Frankfurt. Die Gewerkschaft Verdi erhöht kurz vor dem Spitzentreffen von Bundesfinanzminister Lars Klingbeil (SPD) und Unicredit-Chef Andrea Orcel den Druck auf die Politik. Auch wenn die Bundesregierung aktuell andere dringende Themen habe, dürfe ihr Einsatz für eine gute Zukunft der Commerzbank nicht nachlassen, sagte Verdi-Gewerkschaftssekretär Frederik Werning dem Handelsblatt.
„Die Bundesregierung muss an ihrer Staatsbeteiligung und an ihrem Recht, zwei Mitglieder in den Aufsichtsrat der Commerzbank zu entsenden, festhalten“, mahnt Werning. „Nur so kann sie sicherstellen, dass nachhaltige Vereinbarungen mit Unicredit getroffen werden, insbesondere zum Schutz der Beschäftigten.“
Der deutsche Staat ist nach der Rettung der Commerzbank in der Finanzkrise 2008 noch mit rund 13 Prozent am Frankfurter Geldhaus beteiligt.
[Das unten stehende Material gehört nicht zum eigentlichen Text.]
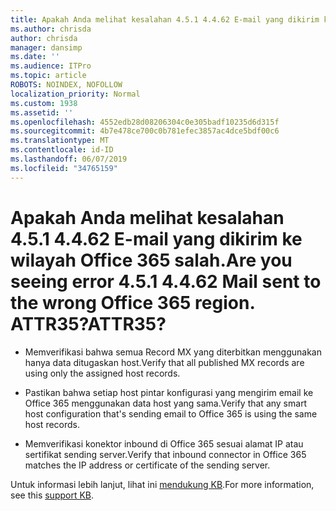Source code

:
 ```yaml
---
title: Apakah Anda melihat kesalahan 4.5.1 4.4.62 E-mail yang dikirim ke wilayah Office 365 salah. ATTR35?
ms.author: chrisda
author: chrisda
manager: dansimp
ms.date: ''
ms.audience: ITPro
ms.topic: article
ROBOTS: NOINDEX, NOFOLLOW
localization_priority: Normal
ms.custom: 1938
ms.assetid: ''
ms.openlocfilehash: 4552edb28d08206304c0e305badf10235d6d315f
ms.sourcegitcommit: 4b7e478ce700c0b781efec3857ac4dce5bdf00c6
ms.translationtype: MT
ms.contentlocale: id-ID
ms.lasthandoff: 06/07/2019
ms.locfileid: "34765159"
---
```

# <a name="are-you-seeing-error-451-4462-mail-sent-to-the-wrong-office-365-region-attr35"></a><span data-ttu-id="877f1-103">Apakah Anda melihat kesalahan 4.5.1 4.4.62 E-mail yang dikirim ke wilayah Office 365 salah.</span><span class="sxs-lookup"><span data-stu-id="877f1-103">Are you seeing error 4.5.1 4.4.62 Mail sent to the wrong Office 365 region.</span></span> <span data-ttu-id="877f1-104">ATTR35?</span><span class="sxs-lookup"><span data-stu-id="877f1-104">ATTR35?</span></span>

- <span data-ttu-id="877f1-105">Memverifikasi bahwa semua Record MX yang diterbitkan menggunakan hanya data ditugaskan host.</span><span class="sxs-lookup"><span data-stu-id="877f1-105">Verify that all published MX records are using only the assigned host records.</span></span>

- <span data-ttu-id="877f1-106">Pastikan bahwa setiap host pintar konfigurasi yang mengirim email ke Office 365 menggunakan data host yang sama.</span><span class="sxs-lookup"><span data-stu-id="877f1-106">Verify that any smart host configuration that's sending email to Office 365 is using the same host records.</span></span>

- <span data-ttu-id="877f1-107">Memverifikasi konektor inbound di Office 365 sesuai alamat IP atau sertifikat sending server.</span><span class="sxs-lookup"><span data-stu-id="877f1-107">Verify that inbound connector in Office 365 matches the IP address or certificate of the sending server.</span></span>

<span data-ttu-id="877f1-108">Untuk informasi lebih lanjut, lihat ini [mendukung KB](https://support.microsoft.com/help/4057301/attr35-response-code-when-mail-is-sent-to-eop-exo).</span><span class="sxs-lookup"><span data-stu-id="877f1-108">For more information, see this [support KB](https://support.microsoft.com/help/4057301/attr35-response-code-when-mail-is-sent-to-eop-exo).</span></span>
Klingbeil hat Orcel für den 14. September zu einem Gespräch nach Berlin eingeladen und will ihm dabei die Position der Bundesregierung darlegen.
Ihr ist vor allem eine stabile Finanzierung des deutschen Mittelstands und der Erhalt eines starken Finanzplatzes Frankfurt wichtig. Wie es nach der Übernahme konkret weitergeht, sollen beide Geldhäuser jedoch direkt miteinander besprechen.
Die Bundesregierung hatte den Übernahmekampf selbst eingeleitet, als sie im September 2024 ein Commerzbank-Aktienpaket von 4,5 Prozent an Unicredit verkaufte. „Sie hat deshalb eine ganz besondere Verantwortung den Beschäftigten gegenüber, dass die Commerzbank jetzt nicht das gleiche Schicksal erleidet wie die Hypovereinsbank nach der Übernahme durch Unicredit 2005“, sagt Werning.
Die Hypovereinsbank (HVB) hat ihren Gewinn seit der Übernahme vor 21 Jahren zwar kräftig ausgebaut. Dies ging jedoch einher mit einem drastischen Arbeitsplatzabbau, der deutlich stärker ausfiel als bei anderen deutschen Geldhäusern. Bereinigt um die ehemalige österreichische Tochter Bank Austria sank die Zahl der Vollzeitstellen bei der HVB seit der Übernahme von 22.700 auf zuletzt 8265.
Bitter für das Selbstwertgefühl vieler Mitarbeiter war zudem, dass die HVB Ende 2023 von einer Aktiengesellschaft in eine Gesellschaft mit beschränkter Haftung (GmbH) umgewandelt wurde. Unicredit kann der HVB-Führung damit nun offiziell Weisungen erteilen.
Verdi fürchtet, dass es bei der Commerzbank nach einer Übernahme durch Unicredit zu einer ähnlichen Entwicklung kommt. Orcel hat die HVB schließlich als Blaupause für den Umbau der Commerzbank bezeichnet.
„Wir haben mehrfach erlebt, dass die wirklichen Schweinereien nicht in den ersten ein oder zwei Jahren nach einer Fusion passieren, sondern erst danach“, sagt Werning, der auch im Aufsichtsrat der Commerzbank sitzt. Gerade deshalb müsse die Bundesregierung beteiligt bleiben.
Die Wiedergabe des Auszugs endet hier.